His illustrations had that entire inhabitable earthiness that I also found in Calvin and Hobbes and Winnie the Pooh and Pogo, though with Pogo I didn’t understand in the least what the characters were talking about. But that's beside the point, because it was their surrounding world which I wanted to inhabit. Like whenever Calvin and Hobbes (who I did understand; I had the 'collections' in book form) wandered through the woods and were at the creek; it was a landscape I inhabited. The same goes for a number of children's stories that I can't remember the names of, but the vivid mood of their worlds remain.

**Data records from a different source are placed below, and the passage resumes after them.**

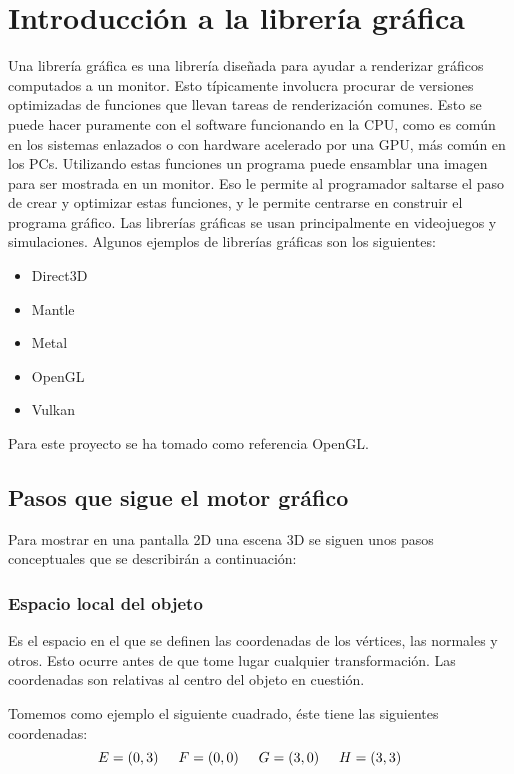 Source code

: \chapter{Introducción a la librería gráfica}
Una librería gráfica es una librería diseñada para ayudar a renderizar gráficos computados a un monitor. Esto típicamente involucra procurar de versiones optimizadas de funciones que llevan tareas de renderización comunes. Esto se puede hacer puramente con el software funcionando en la CPU, como es común en los sistemas enlazados o con hardware acelerado por una GPU, más común en los PCs. Utilizando estas funciones un programa puede ensamblar una imagen para ser mostrada en un monitor. Eso le permite al programador saltarse el paso de crear y optimizar estas funciones, y le permite centrarse en construir el programa gráfico. Las librerías gráficas se usan principalmente en videojuegos y simulaciones.
Algunos ejemplos de librerías gráficas son los siguientes:
\begin{itemize}
\item{Direct3D}
\item{Mantle}
\item{Metal}
\item{OpenGL}
\item{Vulkan}
\end{itemize}
Para este proyecto se ha tomado como referencia OpenGL.

\newpage
\section{Pasos que sigue el motor gráfico}
Para mostrar en una pantalla 2D una escena 3D se siguen unos pasos conceptuales que se describirán a continuación: 
\subsection{Espacio local del objeto}
Es el espacio en el que se definen las coordenadas de los vértices, las normales y otros. Esto ocurre antes de que tome lugar cualquier transformación. Las coordenadas son relativas al centro del objeto en cuestión. 

Tomemos como ejemplo el siguiente cuadrado, éste tiene las siguientes coordenadas:
\[
E = (0, 3) \hspace*{0.5cm}
F = (0, 0) \hspace*{0.5cm} 
G = (3, 0) \hspace*{0.5cm} 
H = (3, 3) \hspace*{0.5cm} 
\]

And then there was The One that now I have second thoughts about, or at least recognize some honest feelings I had about it as a child: Where the Wild Things Are.
No, it's not because its author and illustrator has revealed himself to be gay, having lived together with his fifty year partner, who was a psychoanalyst. No, it's not because one of his other books is one of the most widely banned from schools for showing the genitalia of the story's protagonist boy (a story which, by the by, I tried reading numerous times as a child and found it so not enchanting that it was as though some art-nouveau designer had his illustrations matched with the writing of some blurb writer from Sears catalogue).
It is because the book seems to be the love of Spike Jonze, who has made a movie of the book. Uhm, waste of time? I have no regard for his movies, to the point that if he takes something as the object of his affections, which was something that I had a liking for, I would then seriously question my liking for it. I think he makes a bigger ass of himself than M. Night Shyamalan. At least Shyamalan doesn't have that nasty sophisticated psychoanalytic slant which pretends to give Jonze's films credibility.
I want to be honest. Where the Wild Things Are has excellent illustrations that perhaps go beyond storybook illustration. It's like Henri Rousseau meets William Blake. Yes, inhabitable, and yes, a childhood favourite. Yet, and yet, there was something I vividly remember about this book. When it got to the ending, where the boy Max is back in his room and his soup is there, it left me with this hung-over empty feeling. I distinctly remember disliking how Max screams at his mother and it goes unresolved (this isn't to say I was some saint as a kid; I could throw a tantrum that would make Max look tame). There was something there that did not sit well. It's as though the story is about some kind of pre-adolescent transgression through determined isolation - like the discovery of masturbation. Which is something the films of Spike Jonze pursue with gimped, retarded relish.
I float that out there as 'thinking out loud'. I know and remember the way the book made me feel, and so I simply wonder.